Retinoblastoma and neuroblastoma are the most common malignant extracranial solid tumors in children.

This study aimed to summarize the clinical features, especially the delayed diagnosis in children with retinoblastoma and neuroblastoma.

Methods.

In a single hospital-based case-control study, a retrospective cohort of 175 children with retinoblastoma and neuroblastoma diagnosed from January 2016 to January 2018 were reviewed.

The state of enucleation in retinoblastomas and pathological prognosis in neuroblastomas were outcome indicators.

Hereby, the patients were divided into two groups, and clinical features including age at presentation and delayed diagnosis were compared.

Results.

A total of 112 patients with retinoblastoma and 63 with neuroblastoma were included.

In the retinoblastoma cohort, the median age at presentation was 17.2 months (0.3–110 months).

The mean delay of diagnosis was 1.6 ± 2.3 months, and the rate of enucleation was 61.6%.

Unilateral disease, the International Classification of Intraocular Retinoblastoma (IIRC) stage E, and delay of diagnosis over 2.5 months were independent risk factors of ocular outcomes.

Notably, the risk of enucleation was increased by 474% when the delay was longer than 2.5 months.

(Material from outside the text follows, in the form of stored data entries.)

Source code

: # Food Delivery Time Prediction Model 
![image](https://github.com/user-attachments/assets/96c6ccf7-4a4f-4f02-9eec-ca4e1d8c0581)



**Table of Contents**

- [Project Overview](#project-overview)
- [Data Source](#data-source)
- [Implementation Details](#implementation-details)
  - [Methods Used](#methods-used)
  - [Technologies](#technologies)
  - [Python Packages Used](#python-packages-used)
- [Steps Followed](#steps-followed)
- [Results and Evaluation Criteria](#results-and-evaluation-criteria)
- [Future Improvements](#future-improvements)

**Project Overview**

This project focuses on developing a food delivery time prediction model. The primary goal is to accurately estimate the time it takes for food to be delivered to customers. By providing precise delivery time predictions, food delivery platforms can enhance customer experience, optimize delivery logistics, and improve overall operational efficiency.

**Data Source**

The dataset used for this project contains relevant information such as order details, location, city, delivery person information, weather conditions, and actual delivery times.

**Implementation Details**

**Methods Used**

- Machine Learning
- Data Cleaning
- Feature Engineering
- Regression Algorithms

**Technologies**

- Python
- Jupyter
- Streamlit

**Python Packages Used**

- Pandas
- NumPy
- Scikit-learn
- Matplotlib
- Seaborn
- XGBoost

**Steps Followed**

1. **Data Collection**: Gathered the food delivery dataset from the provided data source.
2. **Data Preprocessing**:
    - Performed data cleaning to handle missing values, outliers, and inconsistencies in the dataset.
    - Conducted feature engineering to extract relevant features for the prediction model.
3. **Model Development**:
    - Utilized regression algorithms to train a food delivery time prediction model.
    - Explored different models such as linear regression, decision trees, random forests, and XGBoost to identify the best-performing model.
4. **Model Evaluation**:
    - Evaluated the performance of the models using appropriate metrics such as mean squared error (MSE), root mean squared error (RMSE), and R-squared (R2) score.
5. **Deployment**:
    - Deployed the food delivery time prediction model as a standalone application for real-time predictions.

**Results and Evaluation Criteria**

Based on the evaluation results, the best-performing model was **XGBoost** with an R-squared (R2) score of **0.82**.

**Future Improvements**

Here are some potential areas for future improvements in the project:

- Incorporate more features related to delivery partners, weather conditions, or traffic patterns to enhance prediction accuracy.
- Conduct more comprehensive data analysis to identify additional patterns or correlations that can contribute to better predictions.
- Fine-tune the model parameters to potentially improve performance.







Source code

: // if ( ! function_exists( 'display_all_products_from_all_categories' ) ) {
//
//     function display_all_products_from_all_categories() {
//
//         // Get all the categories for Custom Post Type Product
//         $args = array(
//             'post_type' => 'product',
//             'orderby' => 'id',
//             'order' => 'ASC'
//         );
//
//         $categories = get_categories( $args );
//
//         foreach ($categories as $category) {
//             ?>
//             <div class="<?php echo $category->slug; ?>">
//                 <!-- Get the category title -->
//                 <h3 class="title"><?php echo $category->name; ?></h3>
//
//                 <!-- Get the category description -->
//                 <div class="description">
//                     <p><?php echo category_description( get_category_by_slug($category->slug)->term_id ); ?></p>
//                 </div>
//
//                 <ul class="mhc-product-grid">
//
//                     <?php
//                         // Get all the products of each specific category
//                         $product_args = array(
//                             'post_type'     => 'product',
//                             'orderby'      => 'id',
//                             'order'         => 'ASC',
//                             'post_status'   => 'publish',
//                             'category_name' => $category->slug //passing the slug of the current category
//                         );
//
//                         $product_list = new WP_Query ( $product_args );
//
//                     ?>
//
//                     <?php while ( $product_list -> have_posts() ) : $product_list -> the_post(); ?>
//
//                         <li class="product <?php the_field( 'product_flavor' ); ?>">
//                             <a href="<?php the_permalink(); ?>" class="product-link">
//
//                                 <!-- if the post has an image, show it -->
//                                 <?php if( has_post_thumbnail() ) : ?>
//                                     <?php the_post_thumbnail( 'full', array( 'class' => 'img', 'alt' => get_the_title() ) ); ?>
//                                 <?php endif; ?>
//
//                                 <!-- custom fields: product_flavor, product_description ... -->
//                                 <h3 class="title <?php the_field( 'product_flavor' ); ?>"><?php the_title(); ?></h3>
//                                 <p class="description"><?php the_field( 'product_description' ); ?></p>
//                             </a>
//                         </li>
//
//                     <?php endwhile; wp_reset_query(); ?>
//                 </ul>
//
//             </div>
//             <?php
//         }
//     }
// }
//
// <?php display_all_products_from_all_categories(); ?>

In the neuroblastoma cohort, the delay of diagnosis of the unfavorable histology (UH) group was longer than that of the favorable histology (FH) group (1.9 months vs.

1.4 months, P=.487).

The levels of serum ferritin and neuron-specific enolase were higher in the UH group than in the FH group (P<.05).

Conclusions.

This study summarized the clinical features and diagnosis biomarkers of retinoblastoma and neuroblastoma patients in China.

These results might help to focus on early detection and treatment in children with retinoblastoma and neuroblastoma.